Frequently Asked Questions About Mortgage Calculators

How accurate is a mortgage payment calculator?

A mortgage calculator gives you a reliable estimate of your principal and interest payment, but it does not include property taxes, homeowner's insurance, or PMI — costs that can add $300 to $700 or more to your monthly payment depending on your loan and location. Use the calculator as a starting range, then request a full loan estimate from your mortgage broker for a complete picture.

What does PITI mean?

PITI stands for Principal, Interest, Taxes, and Insurance — the four components of a full monthly mortgage payment. Lenders use your PITI payment when calculating your debt-to-income ratio during underwriting. Our calculators show principal and interest; your loan officer will add the taxes and insurance estimates based on the specific property.

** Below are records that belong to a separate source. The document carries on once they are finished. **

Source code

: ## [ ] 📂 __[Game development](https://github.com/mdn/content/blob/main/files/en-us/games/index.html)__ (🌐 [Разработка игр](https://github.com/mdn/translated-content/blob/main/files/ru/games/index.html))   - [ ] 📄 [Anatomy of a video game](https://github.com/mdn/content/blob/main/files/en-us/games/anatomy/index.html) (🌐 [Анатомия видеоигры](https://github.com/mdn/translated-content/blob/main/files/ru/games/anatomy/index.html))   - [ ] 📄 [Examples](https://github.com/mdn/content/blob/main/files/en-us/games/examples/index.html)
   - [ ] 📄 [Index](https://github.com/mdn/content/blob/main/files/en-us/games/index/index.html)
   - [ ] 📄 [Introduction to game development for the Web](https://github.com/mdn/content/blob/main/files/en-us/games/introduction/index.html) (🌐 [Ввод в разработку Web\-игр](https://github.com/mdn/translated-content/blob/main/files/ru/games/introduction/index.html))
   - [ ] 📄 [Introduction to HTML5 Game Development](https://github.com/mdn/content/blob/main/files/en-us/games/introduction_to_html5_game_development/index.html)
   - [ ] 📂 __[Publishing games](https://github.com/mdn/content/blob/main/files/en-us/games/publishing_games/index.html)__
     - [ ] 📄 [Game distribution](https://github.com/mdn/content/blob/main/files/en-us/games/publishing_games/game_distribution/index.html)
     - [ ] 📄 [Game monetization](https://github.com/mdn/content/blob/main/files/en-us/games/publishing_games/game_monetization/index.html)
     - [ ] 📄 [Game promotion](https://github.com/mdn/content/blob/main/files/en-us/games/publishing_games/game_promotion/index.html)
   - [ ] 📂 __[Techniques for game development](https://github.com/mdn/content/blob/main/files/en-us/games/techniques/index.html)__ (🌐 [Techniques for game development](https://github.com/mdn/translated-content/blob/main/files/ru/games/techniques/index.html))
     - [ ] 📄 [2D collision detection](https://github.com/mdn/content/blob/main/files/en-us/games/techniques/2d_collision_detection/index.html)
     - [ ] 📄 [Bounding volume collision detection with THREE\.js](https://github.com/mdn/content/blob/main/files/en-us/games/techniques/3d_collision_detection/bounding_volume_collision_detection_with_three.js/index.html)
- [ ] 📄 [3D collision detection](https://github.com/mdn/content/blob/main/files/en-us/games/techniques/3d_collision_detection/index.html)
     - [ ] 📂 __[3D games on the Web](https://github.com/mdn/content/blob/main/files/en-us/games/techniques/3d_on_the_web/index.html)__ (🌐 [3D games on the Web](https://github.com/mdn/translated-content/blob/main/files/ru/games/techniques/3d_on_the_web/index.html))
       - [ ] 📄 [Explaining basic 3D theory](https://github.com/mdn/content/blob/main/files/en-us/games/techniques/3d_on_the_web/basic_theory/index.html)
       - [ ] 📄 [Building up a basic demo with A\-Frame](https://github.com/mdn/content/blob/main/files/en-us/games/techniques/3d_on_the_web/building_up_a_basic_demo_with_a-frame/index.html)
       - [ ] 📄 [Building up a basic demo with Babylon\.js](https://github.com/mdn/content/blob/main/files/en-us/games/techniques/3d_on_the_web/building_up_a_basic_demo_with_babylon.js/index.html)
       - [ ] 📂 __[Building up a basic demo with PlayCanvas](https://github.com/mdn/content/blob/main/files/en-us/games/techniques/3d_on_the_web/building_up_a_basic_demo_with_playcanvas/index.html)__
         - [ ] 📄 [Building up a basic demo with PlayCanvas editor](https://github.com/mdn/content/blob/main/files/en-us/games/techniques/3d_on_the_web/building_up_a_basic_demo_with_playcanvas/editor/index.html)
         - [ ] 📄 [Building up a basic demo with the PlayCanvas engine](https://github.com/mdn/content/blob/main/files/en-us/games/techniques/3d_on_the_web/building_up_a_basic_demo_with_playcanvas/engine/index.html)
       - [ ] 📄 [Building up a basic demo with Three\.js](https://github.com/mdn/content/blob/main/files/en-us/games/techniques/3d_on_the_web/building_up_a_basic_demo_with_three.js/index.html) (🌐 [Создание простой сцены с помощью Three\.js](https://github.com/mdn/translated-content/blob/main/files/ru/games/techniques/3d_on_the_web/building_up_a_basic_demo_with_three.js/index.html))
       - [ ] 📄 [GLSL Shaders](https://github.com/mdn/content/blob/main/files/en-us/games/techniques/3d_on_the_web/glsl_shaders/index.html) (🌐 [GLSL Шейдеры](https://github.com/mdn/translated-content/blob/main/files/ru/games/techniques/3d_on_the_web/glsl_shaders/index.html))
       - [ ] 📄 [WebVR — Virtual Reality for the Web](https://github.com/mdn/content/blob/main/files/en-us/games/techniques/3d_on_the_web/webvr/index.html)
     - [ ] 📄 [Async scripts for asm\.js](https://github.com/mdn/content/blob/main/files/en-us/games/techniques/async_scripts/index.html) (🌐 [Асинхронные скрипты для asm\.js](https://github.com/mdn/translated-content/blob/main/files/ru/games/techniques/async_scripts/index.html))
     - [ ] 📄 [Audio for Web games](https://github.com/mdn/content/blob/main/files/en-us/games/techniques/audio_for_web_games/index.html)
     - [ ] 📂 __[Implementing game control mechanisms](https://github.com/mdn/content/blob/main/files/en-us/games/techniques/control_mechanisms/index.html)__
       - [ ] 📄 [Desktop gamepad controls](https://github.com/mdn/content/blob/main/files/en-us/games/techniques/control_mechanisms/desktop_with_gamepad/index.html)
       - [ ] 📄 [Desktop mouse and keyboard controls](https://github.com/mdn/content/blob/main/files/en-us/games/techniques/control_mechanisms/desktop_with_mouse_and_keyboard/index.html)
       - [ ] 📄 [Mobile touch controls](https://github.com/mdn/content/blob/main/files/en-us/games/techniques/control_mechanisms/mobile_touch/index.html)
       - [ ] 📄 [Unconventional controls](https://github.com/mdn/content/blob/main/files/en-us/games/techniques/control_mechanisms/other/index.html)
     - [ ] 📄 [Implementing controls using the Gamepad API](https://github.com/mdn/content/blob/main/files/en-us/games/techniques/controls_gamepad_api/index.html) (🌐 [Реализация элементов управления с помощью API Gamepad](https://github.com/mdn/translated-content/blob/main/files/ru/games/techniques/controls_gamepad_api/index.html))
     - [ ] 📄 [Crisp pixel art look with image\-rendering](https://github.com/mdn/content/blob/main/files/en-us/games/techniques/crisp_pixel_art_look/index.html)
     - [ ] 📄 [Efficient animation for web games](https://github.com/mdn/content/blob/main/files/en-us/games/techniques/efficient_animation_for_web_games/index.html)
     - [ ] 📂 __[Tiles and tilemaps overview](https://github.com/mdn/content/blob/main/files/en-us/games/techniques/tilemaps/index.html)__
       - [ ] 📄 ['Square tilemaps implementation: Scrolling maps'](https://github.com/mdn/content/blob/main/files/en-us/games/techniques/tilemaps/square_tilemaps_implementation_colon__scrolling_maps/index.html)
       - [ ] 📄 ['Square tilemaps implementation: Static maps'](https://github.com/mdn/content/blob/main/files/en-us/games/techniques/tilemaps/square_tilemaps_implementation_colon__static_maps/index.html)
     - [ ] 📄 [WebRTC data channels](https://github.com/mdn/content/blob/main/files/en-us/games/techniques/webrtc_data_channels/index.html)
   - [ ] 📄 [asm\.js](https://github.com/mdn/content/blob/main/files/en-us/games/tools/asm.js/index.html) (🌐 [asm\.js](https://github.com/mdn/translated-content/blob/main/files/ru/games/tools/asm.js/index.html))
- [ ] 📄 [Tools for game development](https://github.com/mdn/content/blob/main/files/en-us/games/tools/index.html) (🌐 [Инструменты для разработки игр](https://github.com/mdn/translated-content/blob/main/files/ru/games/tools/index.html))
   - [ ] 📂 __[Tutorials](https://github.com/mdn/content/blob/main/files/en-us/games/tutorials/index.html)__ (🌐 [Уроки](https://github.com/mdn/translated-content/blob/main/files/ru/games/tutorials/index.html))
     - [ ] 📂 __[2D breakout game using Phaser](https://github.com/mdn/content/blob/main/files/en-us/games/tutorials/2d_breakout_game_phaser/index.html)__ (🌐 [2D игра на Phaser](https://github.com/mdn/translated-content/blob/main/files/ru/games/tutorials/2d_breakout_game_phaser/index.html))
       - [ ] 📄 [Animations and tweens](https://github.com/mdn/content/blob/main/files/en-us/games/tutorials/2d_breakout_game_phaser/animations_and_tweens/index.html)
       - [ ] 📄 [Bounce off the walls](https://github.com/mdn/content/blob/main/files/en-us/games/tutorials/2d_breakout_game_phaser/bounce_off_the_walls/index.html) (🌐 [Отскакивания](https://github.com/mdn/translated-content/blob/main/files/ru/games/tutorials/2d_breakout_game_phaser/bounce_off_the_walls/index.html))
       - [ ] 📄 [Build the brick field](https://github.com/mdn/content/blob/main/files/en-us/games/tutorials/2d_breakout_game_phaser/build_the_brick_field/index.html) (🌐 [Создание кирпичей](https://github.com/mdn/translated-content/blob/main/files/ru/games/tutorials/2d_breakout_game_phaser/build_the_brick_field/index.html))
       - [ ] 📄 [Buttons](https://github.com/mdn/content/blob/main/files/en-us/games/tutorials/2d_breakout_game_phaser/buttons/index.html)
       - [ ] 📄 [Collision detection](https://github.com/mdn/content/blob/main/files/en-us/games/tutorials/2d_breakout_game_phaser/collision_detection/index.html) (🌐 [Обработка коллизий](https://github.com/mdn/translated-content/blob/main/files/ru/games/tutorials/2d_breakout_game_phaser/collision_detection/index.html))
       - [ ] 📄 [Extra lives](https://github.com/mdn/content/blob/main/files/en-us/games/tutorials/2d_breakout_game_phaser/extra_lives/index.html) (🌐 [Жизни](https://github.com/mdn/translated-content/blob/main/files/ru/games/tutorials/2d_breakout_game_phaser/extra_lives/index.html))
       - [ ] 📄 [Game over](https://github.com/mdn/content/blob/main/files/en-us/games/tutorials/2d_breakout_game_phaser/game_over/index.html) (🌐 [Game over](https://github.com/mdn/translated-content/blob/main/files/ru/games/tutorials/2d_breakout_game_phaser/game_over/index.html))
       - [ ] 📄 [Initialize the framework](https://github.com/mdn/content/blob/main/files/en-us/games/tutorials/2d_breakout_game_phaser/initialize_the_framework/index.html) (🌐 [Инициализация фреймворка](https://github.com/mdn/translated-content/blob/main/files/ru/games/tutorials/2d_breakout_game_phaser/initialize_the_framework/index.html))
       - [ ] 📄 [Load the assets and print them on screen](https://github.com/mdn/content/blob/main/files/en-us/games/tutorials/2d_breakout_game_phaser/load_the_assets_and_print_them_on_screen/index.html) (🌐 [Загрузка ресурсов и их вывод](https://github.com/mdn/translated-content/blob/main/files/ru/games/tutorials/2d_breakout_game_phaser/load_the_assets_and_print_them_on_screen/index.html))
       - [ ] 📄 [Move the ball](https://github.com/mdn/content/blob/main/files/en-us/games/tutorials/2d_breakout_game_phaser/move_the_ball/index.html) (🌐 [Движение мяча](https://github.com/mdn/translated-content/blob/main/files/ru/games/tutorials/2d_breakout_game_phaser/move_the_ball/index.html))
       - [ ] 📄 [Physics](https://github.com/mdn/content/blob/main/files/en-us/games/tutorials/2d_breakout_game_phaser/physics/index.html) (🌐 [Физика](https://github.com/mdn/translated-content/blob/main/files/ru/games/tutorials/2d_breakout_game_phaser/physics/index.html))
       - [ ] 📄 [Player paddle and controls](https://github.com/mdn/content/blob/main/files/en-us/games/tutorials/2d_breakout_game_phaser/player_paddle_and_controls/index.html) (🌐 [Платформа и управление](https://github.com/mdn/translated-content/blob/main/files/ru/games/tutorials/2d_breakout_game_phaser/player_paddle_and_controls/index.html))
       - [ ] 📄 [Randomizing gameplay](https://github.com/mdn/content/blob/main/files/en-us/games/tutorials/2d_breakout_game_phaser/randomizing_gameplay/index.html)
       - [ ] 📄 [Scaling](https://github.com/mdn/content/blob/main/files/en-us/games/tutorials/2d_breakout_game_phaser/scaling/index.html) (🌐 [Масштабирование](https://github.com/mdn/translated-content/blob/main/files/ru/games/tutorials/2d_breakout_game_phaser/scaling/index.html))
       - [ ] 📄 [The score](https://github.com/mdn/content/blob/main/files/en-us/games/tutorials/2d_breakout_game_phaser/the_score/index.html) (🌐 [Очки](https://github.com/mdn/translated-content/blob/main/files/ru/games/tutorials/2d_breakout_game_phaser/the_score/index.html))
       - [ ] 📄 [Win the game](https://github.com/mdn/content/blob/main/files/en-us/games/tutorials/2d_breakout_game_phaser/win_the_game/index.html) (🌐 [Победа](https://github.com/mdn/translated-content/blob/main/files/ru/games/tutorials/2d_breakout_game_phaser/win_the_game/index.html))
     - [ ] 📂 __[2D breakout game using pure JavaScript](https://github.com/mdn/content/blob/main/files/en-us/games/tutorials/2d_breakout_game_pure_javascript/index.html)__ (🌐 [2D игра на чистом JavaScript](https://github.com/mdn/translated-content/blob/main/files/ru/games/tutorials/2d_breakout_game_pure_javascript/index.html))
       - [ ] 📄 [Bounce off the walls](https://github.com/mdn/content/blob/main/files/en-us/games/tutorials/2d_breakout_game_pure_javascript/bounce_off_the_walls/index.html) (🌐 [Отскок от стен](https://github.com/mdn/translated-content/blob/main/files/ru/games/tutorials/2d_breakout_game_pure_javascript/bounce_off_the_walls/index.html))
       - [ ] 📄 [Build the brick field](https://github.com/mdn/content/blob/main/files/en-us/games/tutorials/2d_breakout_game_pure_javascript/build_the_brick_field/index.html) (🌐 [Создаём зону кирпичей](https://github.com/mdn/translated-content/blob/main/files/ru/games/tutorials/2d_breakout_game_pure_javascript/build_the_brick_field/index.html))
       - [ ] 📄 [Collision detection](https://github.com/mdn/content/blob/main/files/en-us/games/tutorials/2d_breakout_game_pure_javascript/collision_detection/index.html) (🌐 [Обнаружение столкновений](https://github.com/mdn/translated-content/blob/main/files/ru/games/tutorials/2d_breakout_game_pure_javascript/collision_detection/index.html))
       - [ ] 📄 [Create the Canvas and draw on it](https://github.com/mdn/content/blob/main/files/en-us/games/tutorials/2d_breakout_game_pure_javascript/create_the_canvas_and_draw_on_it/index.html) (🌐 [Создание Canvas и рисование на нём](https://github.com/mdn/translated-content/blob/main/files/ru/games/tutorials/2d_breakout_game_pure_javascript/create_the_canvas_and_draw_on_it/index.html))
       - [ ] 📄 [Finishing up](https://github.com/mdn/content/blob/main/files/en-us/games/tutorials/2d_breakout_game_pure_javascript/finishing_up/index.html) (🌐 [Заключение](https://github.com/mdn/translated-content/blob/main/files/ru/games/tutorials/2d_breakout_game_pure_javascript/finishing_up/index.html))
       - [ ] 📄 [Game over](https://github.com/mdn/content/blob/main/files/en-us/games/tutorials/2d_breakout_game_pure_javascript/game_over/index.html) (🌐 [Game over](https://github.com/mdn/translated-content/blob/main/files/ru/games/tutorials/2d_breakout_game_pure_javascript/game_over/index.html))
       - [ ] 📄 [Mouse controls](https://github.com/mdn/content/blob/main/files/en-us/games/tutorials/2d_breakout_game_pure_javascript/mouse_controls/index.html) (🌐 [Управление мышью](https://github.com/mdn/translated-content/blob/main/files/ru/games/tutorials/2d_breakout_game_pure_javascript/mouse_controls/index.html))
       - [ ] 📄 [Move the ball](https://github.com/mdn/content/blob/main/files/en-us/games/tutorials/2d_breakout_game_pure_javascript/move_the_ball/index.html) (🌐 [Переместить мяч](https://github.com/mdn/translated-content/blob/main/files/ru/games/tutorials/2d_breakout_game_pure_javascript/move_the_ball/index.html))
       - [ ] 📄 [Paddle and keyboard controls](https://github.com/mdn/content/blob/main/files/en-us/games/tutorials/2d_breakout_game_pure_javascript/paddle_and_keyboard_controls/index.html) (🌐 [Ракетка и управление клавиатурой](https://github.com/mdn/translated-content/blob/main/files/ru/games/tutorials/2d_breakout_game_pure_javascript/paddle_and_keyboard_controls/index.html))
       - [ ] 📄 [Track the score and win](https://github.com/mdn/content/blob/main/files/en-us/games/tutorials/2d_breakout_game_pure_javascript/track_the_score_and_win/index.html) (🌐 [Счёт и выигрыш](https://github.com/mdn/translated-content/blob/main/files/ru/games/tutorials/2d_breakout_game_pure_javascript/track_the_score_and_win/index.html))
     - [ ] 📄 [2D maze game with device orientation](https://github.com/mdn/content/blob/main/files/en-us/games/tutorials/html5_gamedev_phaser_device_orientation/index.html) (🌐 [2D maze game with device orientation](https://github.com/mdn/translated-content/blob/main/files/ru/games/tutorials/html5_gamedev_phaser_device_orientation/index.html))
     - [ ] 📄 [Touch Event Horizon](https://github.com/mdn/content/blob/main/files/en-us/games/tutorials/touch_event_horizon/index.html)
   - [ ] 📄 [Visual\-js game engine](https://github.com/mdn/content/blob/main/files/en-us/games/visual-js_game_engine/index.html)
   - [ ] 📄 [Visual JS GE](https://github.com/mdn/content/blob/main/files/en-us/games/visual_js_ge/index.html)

How do I calculate my debt-to-income ratio?

Your debt-to-income (DTI) ratio is your total monthly debt payments divided by your gross monthly income. For example, if your new mortgage payment would be $1,800 and your other monthly debts total $500, your DTI is $2,300 divided by your gross monthly income. Most conventional loans require a DTI below 45%, though some programs allow higher ratios with compensating factors.

Should I use a calculator before getting pre-approved?

Yes — running the numbers first helps you walk into your pre-approval conversation with realistic expectations. If the estimated payment on your target price feels comfortable, that is a good sign. If it feels tight, you will know to either adjust your price range or explore programs with lower down payment requirements.

What is the difference between a fixed-rate and adjustable-rate mortgage?

A fixed-rate mortgage keeps the same interest rate for the life of the loan, so your principal and interest payment never changes. An adjustable-rate mortgage (ARM) starts with a fixed rate for an initial period (typically 5, 7, or 10 years), then adjusts periodically based on a market index. ARMs can make sense for buyers who plan to sell or refinance before the adjustment period begins, but a fixed rate offers more predictability for long-term homeowners.